- _Task material_
== Segment start ==
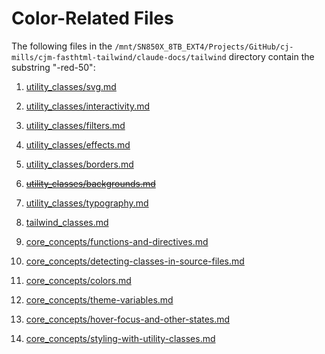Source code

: # Color-Related Files

The following files in the `/mnt/SN850X_8TB_EXT4/Projects/GitHub/cj-mills/cjm-fasthtml-tailwind/claude-docs/tailwind` directory contain the substring "-red-50":

1. [utility_classes/svg.md](utility_classes/svg.md)
2. [utility_classes/interactivity.md](utility_classes/interactivity.md)
3. [utility_classes/filters.md](utility_classes/filters.md)
4. [utility_classes/effects.md](utility_classes/effects.md)
5. [utility_classes/borders.md](utility_classes/borders.md)
6. ~~[utility_classes/backgrounds.md](utility_classes/backgrounds.md)~~
7. [utility_classes/typography.md](utility_classes/typography.md)







1. [tailwind_classes.md](tailwind_classes.md)



1. [core_concepts/functions-and-directives.md](core_concepts/functions-and-directives.md)
2. [core_concepts/detecting-classes-in-source-files.md](core_concepts/detecting-classes-in-source-files.md)
3. [core_concepts/colors.md](core_concepts/colors.md)
4. [core_concepts/theme-variables.md](core_concepts/theme-variables.md)
5. [core_concepts/hover-focus-and-other-states.md](core_concepts/hover-focus-and-other-states.md)
6. [core_concepts/styling-with-utility-classes.md](core_concepts/styling-with-utility-classes.md)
== Segment end ==
- _Work instruction_
Your reply should consist of the data, transcribed exactly, and should hold no pictures.

- _Finished exercise_
Source code

: # Color-Related Files

The following files in the `/mnt/SN850X_8TB_EXT4/Projects/GitHub/cj-mills/cjm-fasthtml-tailwind/claude-docs/tailwind` directory contain the substring "-red-50":

1. [utility_classes/svg.md](utility_classes/svg.md)
2. [utility_classes/interactivity.md](utility_classes/interactivity.md)
3. [utility_classes/filters.md](utility_classes/filters.md)
4. [utility_classes/effects.md](utility_classes/effects.md)
5. [utility_classes/borders.md](utility_classes/borders.md)
6. ~~[utility_classes/backgrounds.md](utility_classes/backgrounds.md)~~
7. [utility_classes/typography.md](utility_classes/typography.md)







1. [tailwind_classes.md](tailwind_classes.md)



1. [core_concepts/functions-and-directives.md](core_concepts/functions-and-directives.md)
2. [core_concepts/detecting-classes-in-source-files.md](core_concepts/detecting-classes-in-source-files.md)
3. [core_concepts/colors.md](core_concepts/colors.md)
4. [core_concepts/theme-variables.md](core_concepts/theme-variables.md)
5. [core_concepts/hover-focus-and-other-states.md](core_concepts/hover-focus-and-other-states.md)
6. [core_concepts/styling-with-utility-classes.md](core_concepts/styling-with-utility-classes.md)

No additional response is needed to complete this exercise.